● **WHAT TO WORK ON**
Each line of the data below holding the word "more" must be copied.

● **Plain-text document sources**
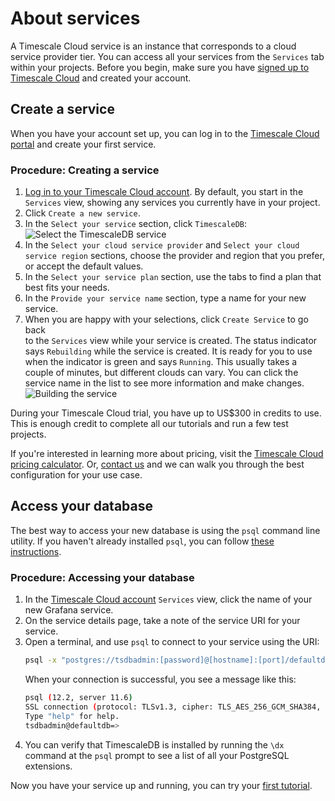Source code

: # About services
A Timescale Cloud service is an instance that corresponds to a cloud service provider tier.
You can access all your services from the `Services` tab within your projects.
Before you begin, make sure you have [signed up to Timescale Cloud][sign-up] and created your account.

## Create a service
When you have your account set up, you can log in to the [Timescale Cloud portal][timescale-mst-portal] and create your first service.

### Procedure: Creating a service
1.  [Log in to your Timescale Cloud account][mst-login]. By default, you start in the
    `Services` view, showing any services you currently have in your project.
1.  Click `Create a new service`.
1.  In the `Select your service` section, click `TimescaleDB`:
    <img class="main-content__illustration" src="https://assets.timescale.com/docs/images/mst-selectservice-timescaledb.png" alt="Select the TimescaleDB service"/>
1.  In the `Select your cloud service provider` and `Select your cloud service
    region` sections, choose the provider and region that you prefer, or accept
    the default values.
1.  In the `Select your service plan` section, use the tabs to find a plan that
    best fits your needs.
1.  In the `Provide your service name` section, type a name for your new
    service.
1.  When you are happy with your selections, click `Create Service` to go back  
    to the `Services` view while your service is created. The status indicator
    says `Rebuilding` while the service is created. It is ready for you to use
    when the indicator is green and says `Running`. This usually takes a couple
    of minutes, but different clouds can vary. You can click the service name in
    the list to see more information and make changes.
    <img class="main-content__illustration" src="https://assets.timescale.com/docs/images/mst-buildservice-timescaledb.png" alt="Building the service"/>

<highlight type="tip">
During your Timescale Cloud trial, you have up to US$300 in credits to use. This
is enough credit to complete all our tutorials and run a few test projects.
</highlight>

If you're interested in learning more about pricing, visit the
[Timescale Cloud pricing calculator][timescale-pricing]. Or,
[contact us][contact] and we can walk you through the best configuration for
your use case.

## Access your database
The best way to access your new database is using the `psql` command line
utility. If you haven't already installed `psql`, you can follow
[these instructions][install-psql].

### Procedure: Accessing your database
1.  In the [Timescale Cloud account][mst-login] `Services` view, click the name of your new
    Grafana service.
1.  On the service details page, take a note of the service URI for your service.
1.  Open a terminal, and use `psql` to connect to your service using the URI:
    ```bash
    psql -x "postgres://tsdbadmin:[password]@[hostname]:[port]/defaultdb?sslmode=require"
    ```
    When your connection is successful, you see a message like this:
    ```bash
    psql (12.2, server 11.6)
    SSL connection (protocol: TLSv1.3, cipher: TLS_AES_256_GCM_SHA384, bits: 256, compression: off)
    Type "help" for help.
    tsdbadmin@defaultdb=>
    ```
1.  You can verify that TimescaleDB is installed by running the `\dx` command
    at the `psql` prompt to see a list of all your PostgreSQL extensions.

Now you have your service up and running, you can try your
[first tutorial][getting-started].


[sign-up]: https://www.timescale.com/cloud-signup
[mst-login]: https://portal.timescale.cloud/login
[timescale-mst-portal]: http://portal.timescale.cloud
[timescale-pricing]: https://www.timescale.com/products
[contact]: https://www.timescale.com/contact
[getting-started]: /timescaledb/:currentVersion:/getting-started/
[install-psql]: /timescaledb/:currentVersion:/how-to-guides/connecting/psql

● **RESULT BELOW**
    the list to see more information and make changes.
If you're interested in learning more about pricing, visit the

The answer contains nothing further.